Eddy and Tom prowled the darkened streets hunting for adventure. When asked by their friends and family what they did at night the two would simply shrug and say they didn’t know. Both were in their senior year of high school, they were caught up in the eternal dilemma between childhood and adulthood. Neither was wealthy enough to escape the small town they called home and go to college. Both wanted to travel overseas and take a trip to Europe, or anywhere for that fact. Neither had been more than a hundred miles from their house.
During the day the town was boring, your typical small town in the USA. At night the dark transformed the picket fences and long winding roads into something different, something more exciting. The pair of intrepid explorers would stalk the woods and the empty fields late at night; sometimes they would hide in dark alleys and discuss their plans for the future. Tom was the bolder of the two, although Eddy was no coward. Tom’s plans usually involved bending if not breaking the law outright. Robbing the local bank on a Friday afternoon and escaping by train to the coast was a plan he had proposed to Eddy on many occasions.

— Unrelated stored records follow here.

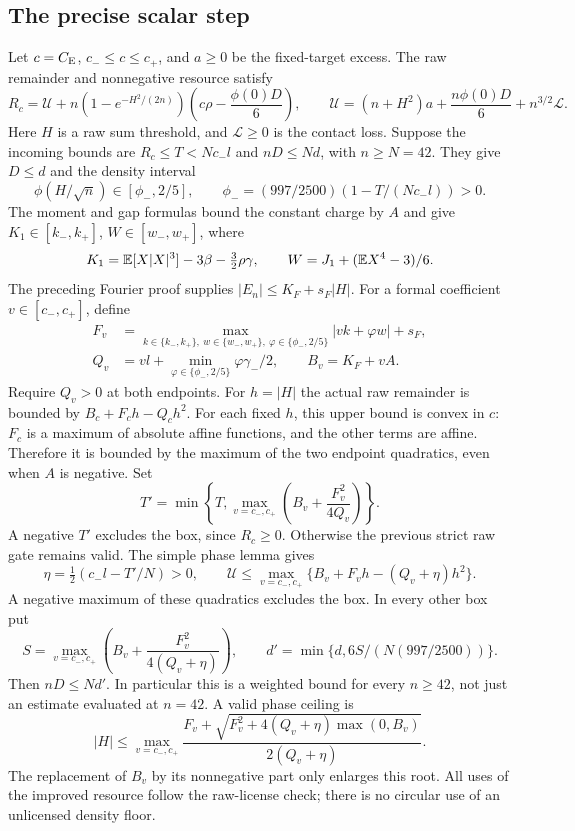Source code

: \subsection{The precise scalar step}
Let $c=C_{\rm E}$, $c_-\le c\le c_+$, and $a\ge0$ be the fixed-target
excess. The raw remainder and nonnegative resource satisfy
\[
 R_c=\mathcal U+n(1-e^{-H^2/(2n)})
          \left(c\rho-\frac{\phi(0)D}{6}\right),\qquad
 \mathcal U=(n+H^2)a+\frac{n\phi(0)D}{6}+n^{3/2}\mathcal L.
\]
Here $H$ is a raw sum threshold, and $\mathcal L\ge0$ is the contact loss.
Suppose the incoming bounds are $R_c\le T<Nc_-l$ and $nD\le Nd$,
with $n\ge N=42$. They give $D\le d$ and the density interval
\[
 \phi(H/\sqrt n)\in[\phi_-,2/5],\qquad
 \phi_-=(997/2500)(1-T/(Nc_-l))>0.
\]
The moment and gap formulas bound the constant charge by $A$ and give
$K_1\in[k_-,k_+]$, $W\in[w_-,w_+]$, where
\[
 K_1=\E[X|X|^3]-3\beta-\tfrac32\rho\gamma,
 \qquad W=J_1+(\E X^4-3)/6.
\]
The preceding Fourier proof supplies $|E_n|\le K_F+s_F|H|$.
For a formal coefficient $v\in[c_-,c_+]$, define
\begin{align*}
 F_v&=\max_{k\in\{k_-,k_+\},\ w\in\{w_-,w_+\},\ \varphi\in\{\phi_-,2/5\}}
                       |vk+\varphi w|+s_F,\\
 Q_v&=vl+\min_{\varphi\in\{\phi_-,2/5\}}\varphi\gamma_-/2,
 \qquad B_v=K_F+vA.
\end{align*}
Require $Q_v>0$ at both endpoints. For $h=|H|$ the actual raw remainder
is bounded by $B_c+F_ch-Q_ch^2$. For each fixed $h$, this upper bound is
convex in $c$: $F_c$ is a maximum of absolute affine functions, and the
other terms are affine. Therefore it is bounded by the maximum of the
two endpoint quadratics, even when $A$ is negative.
Set
\[
 T'=\min\left\{T,\max_{v=c_-,c_+}
                    \left(B_v+\frac{F_v^2}{4Q_v}\right)\right\}.
\]
A negative $T'$ excludes the box, since $R_c\ge0$. Otherwise the previous
strict raw gate remains valid. The simple phase lemma gives
\[
 \eta=\tfrac12(c_-l-T'/N)>0,\qquad
 \mathcal U\le\max_{v=c_-,c_+}
                    \{B_v+F_vh-(Q_v+\eta)h^2\}.
\]
A negative maximum of these quadratics excludes the box. In every other
box put
\[
 S=\max_{v=c_-,c_+}\left(B_v+\frac{F_v^2}{4(Q_v+\eta)}\right),
 \qquad d'=\min\{d,6S/(N(997/2500))\}.
\]
Then $nD\le Nd'$. In particular this is a weighted bound for every
$n\ge42$, not just an estimate evaluated at $n=42$. A valid phase ceiling is
\[
 |H|\le\max_{v=c_-,c_+}
 \frac{F_v+\sqrt{F_v^2+4(Q_v+\eta)\max(0,B_v)}}{2(Q_v+\eta)}.
\]
The replacement of $B_v$ by its nonnegative part only enlarges this root.
All uses of the improved resource follow the raw-license check; there is
no circular use of an unlicensed density floor.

Eddy wasn’t afraid of breaking the law, or even of being shot while trying to escape. His fear was of being caught, of living the rest of his life in a cold, dark cell. His youth wasted on breaking rocks for the man. This was the fear that kept him in line; his father had done a stint of time for his third DUI. He had told Eddy all the little tortures that get applied to a prisoner, the loss of freedom, the loss of privacy, having not one tiny bit of control over your own life. Eddy took these lessons to heart; he would rather die than go to jail.
It was only a matter of time before Tom got around to suggesting to Eddy that they rob Mrs. Henderson’s house. She was an old lady who lived way out in the country; supposedly she had found a payroll shipment that the Confederate Army had lost during the Civil War in her backyard long ago. One thing was for sure, she had a huge collection of antiques from the war, and those had to be worth something, to somebody. It took Tom three nights of pestering Eddy to get him to agree to the deed.